# Listed records
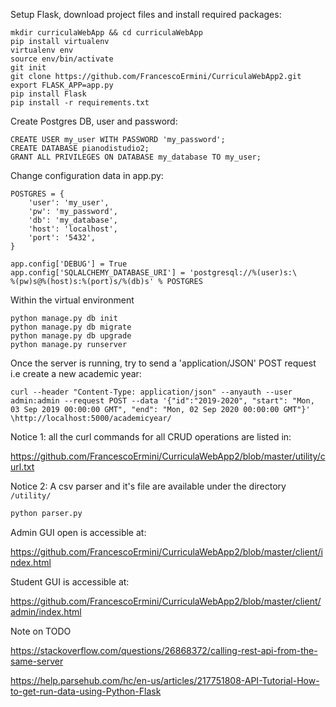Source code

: 
Setup Flask, download project files and install required packages:
```shell
mkdir curriculaWebApp && cd curriculaWebApp
pip install virtualenv
virtualenv env
source env/bin/activate
git init
git clone https://github.com/FrancescoErmini/CurriculaWebApp2.git
export FLASK_APP=app.py
pip install Flask
pip install -r requirements.txt
```
Create Postgres DB, user and password:
```shell
CREATE USER my_user WITH PASSWORD 'my_password';
CREATE DATABASE pianodistudio2;
GRANT ALL PRIVILEGES ON DATABASE my_database TO my_user;
```
Change configuration data in app.py:
```shell
POSTGRES = {
    'user': 'my_user',
    'pw': 'my_password',
    'db': 'my_database',
    'host': 'localhost',
    'port': '5432',
}

app.config['DEBUG'] = True
app.config['SQLALCHEMY_DATABASE_URI'] = 'postgresql://%(user)s:\
%(pw)s@%(host)s:%(port)s/%(db)s' % POSTGRES
```

Within the virtual environment
```shell
python manage.py db init
python manage.py db migrate
python manage.py db upgrade
python manage.py runserver
```

Once the server is running, try to send a 'application/JSON' POST request i.e create a new academic year:
```shell
curl --header "Content-Type: application/json" --anyauth --user admin:admin --request POST --data '{"id":"2019-2020", "start": "Mon, 03 Sep 2019 00:00:00 GMT", "end": "Mon, 02 Sep 2020 00:00:00 GMT"}' \http://localhost:5000/academicyear/
```
Notice 1: all the curl commands for all CRUD operations are listed in:

https://github.com/FrancescoErmini/CurriculaWebApp2/blob/master/utility/curl.txt

Notice 2: A csv parser and it's file are available under the directory `/utility/`
```python
python parser.py
```

Admin GUI open is accessible at: 

https://github.com/FrancescoErmini/CurriculaWebApp2/blob/master/client/index.html

Student GUI is accessible at: 

https://github.com/FrancescoErmini/CurriculaWebApp2/blob/master/client/admin/index.html


Note on TODO

https://stackoverflow.com/questions/26868372/calling-rest-api-from-the-same-server

https://help.parsehub.com/hc/en-us/articles/217751808-API-Tutorial-How-to-get-run-data-using-Python-Flask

# What is required
I need exact copies of the lines from the one holding "Once the server" through the end of the records above, and nothing beyond them.

# Exercise result
Once the server is running, try to send a 'application/JSON' POST request i.e create a new academic year:
```shell
curl --header "Content-Type: application/json" --anyauth --user admin:admin --request POST --data '{"id":"2019-2020", "start": "Mon, 03 Sep 2019 00:00:00 GMT", "end": "Mon, 02 Sep 2020 00:00:00 GMT"}' \http://localhost:5000/academicyear/
```
Notice 1: all the curl commands for all CRUD operations are listed in:

https://github.com/FrancescoErmini/CurriculaWebApp2/blob/master/utility/curl.txt

Notice 2: A csv parser and it's file are available under the directory `/utility/`
```python
python parser.py
```

Admin GUI open is accessible at: 

https://github.com/FrancescoErmini/CurriculaWebApp2/blob/master/client/index.html

Student GUI is accessible at: 

https://github.com/FrancescoErmini/CurriculaWebApp2/blob/master/client/admin/index.html


Note on TODO

https://stackoverflow.com/questions/26868372/calling-rest-api-from-the-same-server

https://help.parsehub.com/hc/en-us/articles/217751808-API-Tutorial-How-to-get-run-data-using-Python-Flask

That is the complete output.